# [What you have to do]
Filter the data below, keeping only lines that contain "Poiss".

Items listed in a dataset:
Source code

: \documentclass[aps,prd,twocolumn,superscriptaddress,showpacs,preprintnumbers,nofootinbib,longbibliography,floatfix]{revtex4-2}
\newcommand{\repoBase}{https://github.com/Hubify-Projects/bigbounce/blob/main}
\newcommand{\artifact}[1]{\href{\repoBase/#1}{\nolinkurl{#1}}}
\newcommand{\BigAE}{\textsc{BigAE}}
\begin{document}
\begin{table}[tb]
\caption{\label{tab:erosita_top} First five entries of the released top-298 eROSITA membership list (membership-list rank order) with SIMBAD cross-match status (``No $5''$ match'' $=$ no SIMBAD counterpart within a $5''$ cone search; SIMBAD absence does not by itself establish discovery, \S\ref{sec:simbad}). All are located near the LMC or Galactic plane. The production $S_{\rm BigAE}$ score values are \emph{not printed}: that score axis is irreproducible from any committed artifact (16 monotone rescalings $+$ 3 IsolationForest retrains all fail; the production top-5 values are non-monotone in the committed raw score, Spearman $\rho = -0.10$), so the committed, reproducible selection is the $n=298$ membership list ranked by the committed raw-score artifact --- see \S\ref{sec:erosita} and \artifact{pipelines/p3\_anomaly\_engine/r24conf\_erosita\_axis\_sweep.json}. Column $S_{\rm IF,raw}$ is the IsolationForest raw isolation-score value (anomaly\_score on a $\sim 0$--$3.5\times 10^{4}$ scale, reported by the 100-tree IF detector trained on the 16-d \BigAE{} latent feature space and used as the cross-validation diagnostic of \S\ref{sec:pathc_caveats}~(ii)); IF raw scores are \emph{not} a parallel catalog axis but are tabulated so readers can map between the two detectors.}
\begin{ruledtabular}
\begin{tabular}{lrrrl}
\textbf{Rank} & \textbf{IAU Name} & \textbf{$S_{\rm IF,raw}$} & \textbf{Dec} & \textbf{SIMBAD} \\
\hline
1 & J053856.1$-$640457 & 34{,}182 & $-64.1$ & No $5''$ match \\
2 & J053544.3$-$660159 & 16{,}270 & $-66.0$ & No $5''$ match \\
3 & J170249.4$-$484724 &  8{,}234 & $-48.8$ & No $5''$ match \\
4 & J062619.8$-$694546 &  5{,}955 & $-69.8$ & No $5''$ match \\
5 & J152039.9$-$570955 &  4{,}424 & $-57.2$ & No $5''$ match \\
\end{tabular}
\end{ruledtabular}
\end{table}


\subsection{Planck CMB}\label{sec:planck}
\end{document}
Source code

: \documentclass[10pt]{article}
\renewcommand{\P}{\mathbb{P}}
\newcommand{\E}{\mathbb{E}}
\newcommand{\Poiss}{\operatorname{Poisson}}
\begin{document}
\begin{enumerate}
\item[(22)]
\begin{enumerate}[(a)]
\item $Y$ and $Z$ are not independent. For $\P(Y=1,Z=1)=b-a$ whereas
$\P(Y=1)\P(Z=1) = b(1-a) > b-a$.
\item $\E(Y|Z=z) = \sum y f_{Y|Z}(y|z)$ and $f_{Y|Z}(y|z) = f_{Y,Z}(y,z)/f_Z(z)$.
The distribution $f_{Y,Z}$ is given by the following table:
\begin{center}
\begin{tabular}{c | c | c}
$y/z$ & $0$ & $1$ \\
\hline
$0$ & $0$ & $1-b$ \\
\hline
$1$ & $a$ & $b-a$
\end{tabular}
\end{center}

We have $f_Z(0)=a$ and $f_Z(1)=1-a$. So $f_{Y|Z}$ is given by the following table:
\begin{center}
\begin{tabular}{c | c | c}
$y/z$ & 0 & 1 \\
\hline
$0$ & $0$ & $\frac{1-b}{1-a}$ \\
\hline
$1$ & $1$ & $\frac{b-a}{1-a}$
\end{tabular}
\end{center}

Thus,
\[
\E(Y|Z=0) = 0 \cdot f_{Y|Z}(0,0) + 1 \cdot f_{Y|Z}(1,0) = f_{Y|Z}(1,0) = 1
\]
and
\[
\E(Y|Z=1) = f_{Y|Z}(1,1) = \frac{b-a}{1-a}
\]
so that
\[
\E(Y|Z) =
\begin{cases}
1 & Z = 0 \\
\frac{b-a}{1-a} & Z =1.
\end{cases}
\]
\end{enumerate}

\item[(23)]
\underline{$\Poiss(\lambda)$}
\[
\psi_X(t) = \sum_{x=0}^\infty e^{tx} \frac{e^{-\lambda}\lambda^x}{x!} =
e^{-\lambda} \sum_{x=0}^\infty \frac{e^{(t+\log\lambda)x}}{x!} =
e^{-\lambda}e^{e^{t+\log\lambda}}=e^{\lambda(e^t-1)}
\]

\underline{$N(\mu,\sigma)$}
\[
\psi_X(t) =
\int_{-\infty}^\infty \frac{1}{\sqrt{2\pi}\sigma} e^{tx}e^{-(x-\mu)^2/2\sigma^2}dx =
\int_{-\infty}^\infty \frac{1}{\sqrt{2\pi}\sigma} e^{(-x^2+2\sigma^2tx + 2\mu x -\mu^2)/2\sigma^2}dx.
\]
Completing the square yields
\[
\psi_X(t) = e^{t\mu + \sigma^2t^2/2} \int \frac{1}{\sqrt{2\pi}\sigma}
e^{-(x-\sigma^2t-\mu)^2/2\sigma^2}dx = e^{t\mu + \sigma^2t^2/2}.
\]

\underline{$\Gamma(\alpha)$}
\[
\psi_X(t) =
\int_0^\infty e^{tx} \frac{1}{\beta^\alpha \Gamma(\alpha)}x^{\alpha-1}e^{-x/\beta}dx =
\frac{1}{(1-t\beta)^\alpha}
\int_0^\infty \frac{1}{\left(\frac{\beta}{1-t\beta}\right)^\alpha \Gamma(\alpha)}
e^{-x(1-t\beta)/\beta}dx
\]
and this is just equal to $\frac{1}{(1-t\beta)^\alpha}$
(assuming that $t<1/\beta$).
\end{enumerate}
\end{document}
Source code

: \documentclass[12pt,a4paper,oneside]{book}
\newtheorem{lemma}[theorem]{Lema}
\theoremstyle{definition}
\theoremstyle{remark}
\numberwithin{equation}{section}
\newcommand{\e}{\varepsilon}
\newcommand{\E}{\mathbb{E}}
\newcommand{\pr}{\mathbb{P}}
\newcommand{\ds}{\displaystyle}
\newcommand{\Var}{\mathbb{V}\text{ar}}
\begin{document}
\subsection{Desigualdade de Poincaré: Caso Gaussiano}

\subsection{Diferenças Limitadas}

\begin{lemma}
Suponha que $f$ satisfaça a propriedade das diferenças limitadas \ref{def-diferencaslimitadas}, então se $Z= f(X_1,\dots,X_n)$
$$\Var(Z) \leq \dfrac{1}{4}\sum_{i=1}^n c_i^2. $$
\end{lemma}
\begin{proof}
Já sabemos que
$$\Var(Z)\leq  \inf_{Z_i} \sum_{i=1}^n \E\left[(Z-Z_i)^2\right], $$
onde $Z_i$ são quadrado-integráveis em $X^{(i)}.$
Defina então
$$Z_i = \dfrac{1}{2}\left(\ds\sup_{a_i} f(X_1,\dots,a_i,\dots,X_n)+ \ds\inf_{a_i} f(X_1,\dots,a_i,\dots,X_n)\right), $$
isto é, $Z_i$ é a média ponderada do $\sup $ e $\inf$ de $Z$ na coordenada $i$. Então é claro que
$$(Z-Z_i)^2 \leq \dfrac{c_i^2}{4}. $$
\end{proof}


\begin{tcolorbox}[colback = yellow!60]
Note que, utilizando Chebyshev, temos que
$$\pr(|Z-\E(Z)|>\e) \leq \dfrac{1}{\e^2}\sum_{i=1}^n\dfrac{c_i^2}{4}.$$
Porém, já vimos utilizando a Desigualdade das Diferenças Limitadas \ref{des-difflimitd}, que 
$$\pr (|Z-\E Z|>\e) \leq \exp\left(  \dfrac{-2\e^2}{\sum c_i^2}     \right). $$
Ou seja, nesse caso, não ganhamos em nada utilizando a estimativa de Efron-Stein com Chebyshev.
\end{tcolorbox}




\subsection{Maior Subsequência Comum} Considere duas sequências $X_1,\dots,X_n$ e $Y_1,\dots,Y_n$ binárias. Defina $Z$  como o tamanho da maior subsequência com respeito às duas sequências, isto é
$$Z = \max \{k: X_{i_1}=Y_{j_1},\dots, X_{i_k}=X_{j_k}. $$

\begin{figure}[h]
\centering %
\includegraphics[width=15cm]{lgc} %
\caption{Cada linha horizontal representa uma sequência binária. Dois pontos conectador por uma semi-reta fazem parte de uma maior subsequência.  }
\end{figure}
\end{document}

# [Solution for this problem]
\newcommand{\Poiss}{\operatorname{Poisson}}
\underline{$\Poiss(\lambda)$}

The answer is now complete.